Exercise goal:
What is needed is a faithful transcription of all the data below, pictures excluded.
[Start of Attachment]
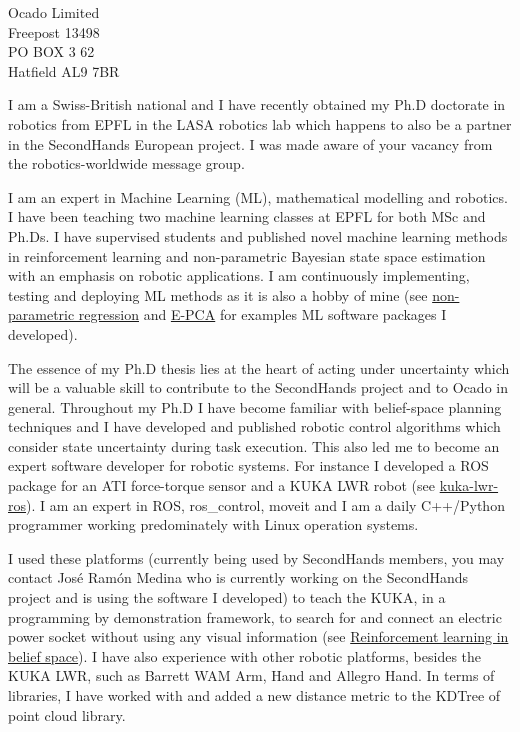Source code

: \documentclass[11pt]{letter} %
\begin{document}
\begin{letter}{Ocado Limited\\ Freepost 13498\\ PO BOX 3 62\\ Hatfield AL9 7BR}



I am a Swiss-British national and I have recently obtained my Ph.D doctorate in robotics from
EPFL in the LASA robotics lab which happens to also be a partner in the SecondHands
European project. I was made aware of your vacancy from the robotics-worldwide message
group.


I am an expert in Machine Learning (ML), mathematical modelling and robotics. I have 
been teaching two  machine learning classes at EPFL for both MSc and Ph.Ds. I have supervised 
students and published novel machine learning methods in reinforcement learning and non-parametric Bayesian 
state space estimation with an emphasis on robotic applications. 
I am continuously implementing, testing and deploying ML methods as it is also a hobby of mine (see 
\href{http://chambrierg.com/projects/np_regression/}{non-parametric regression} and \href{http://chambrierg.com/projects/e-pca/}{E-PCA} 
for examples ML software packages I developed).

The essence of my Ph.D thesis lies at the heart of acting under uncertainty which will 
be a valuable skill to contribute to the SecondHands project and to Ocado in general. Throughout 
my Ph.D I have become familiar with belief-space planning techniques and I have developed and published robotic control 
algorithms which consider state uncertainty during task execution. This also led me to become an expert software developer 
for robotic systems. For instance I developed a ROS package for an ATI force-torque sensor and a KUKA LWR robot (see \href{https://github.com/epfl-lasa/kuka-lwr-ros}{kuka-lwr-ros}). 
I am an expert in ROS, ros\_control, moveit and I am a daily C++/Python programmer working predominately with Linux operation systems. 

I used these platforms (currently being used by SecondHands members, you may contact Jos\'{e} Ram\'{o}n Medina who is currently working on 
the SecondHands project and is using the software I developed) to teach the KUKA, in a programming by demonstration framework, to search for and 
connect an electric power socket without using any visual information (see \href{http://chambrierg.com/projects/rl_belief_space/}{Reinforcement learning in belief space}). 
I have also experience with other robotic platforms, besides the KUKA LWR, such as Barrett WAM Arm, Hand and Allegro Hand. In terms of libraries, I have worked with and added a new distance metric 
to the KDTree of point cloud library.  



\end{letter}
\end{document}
[End of Attachment]
Exercise response:
Source code

: \documentclass[11pt]{letter} %
\begin{document}
\begin{letter}{Ocado Limited\\ Freepost 13498\\ PO BOX 3 62\\ Hatfield AL9 7BR}



I am a Swiss-British national and I have recently obtained my Ph.D doctorate in robotics from
EPFL in the LASA robotics lab which happens to also be a partner in the SecondHands
European project. I was made aware of your vacancy from the robotics-worldwide message
group.


I am an expert in Machine Learning (ML), mathematical modelling and robotics. I have 
been teaching two  machine learning classes at EPFL for both MSc and Ph.Ds. I have supervised 
students and published novel machine learning methods in reinforcement learning and non-parametric Bayesian 
state space estimation with an emphasis on robotic applications. 
I am continuously implementing, testing and deploying ML methods as it is also a hobby of mine (see 
\href{http://chambrierg.com/projects/np_regression/}{non-parametric regression} and \href{http://chambrierg.com/projects/e-pca/}{E-PCA} 
for examples ML software packages I developed).

The essence of my Ph.D thesis lies at the heart of acting under uncertainty which will 
be a valuable skill to contribute to the SecondHands project and to Ocado in general. Throughout 
my Ph.D I have become familiar with belief-space planning techniques and I have developed and published robotic control 
algorithms which consider state uncertainty during task execution. This also led me to become an expert software developer 
for robotic systems. For instance I developed a ROS package for an ATI force-torque sensor and a KUKA LWR robot (see \href{https://github.com/epfl-lasa/kuka-lwr-ros}{kuka-lwr-ros}). 
I am an expert in ROS, ros\_control, moveit and I am a daily C++/Python programmer working predominately with Linux operation systems. 

I used these platforms (currently being used by SecondHands members, you may contact Jos\'{e} Ram\'{o}n Medina who is currently working on 
the SecondHands project and is using the software I developed) to teach the KUKA, in a programming by demonstration framework, to search for and 
connect an electric power socket without using any visual information (see \href{http://chambrierg.com/projects/rl_belief_space/}{Reinforcement learning in belief space}). 
I have also experience with other robotic platforms, besides the KUKA LWR, such as Barrett WAM Arm, Hand and Allegro Hand. In terms of libraries, I have worked with and added a new distance metric 
to the KDTree of point cloud library.  



\end{letter}
\end{document}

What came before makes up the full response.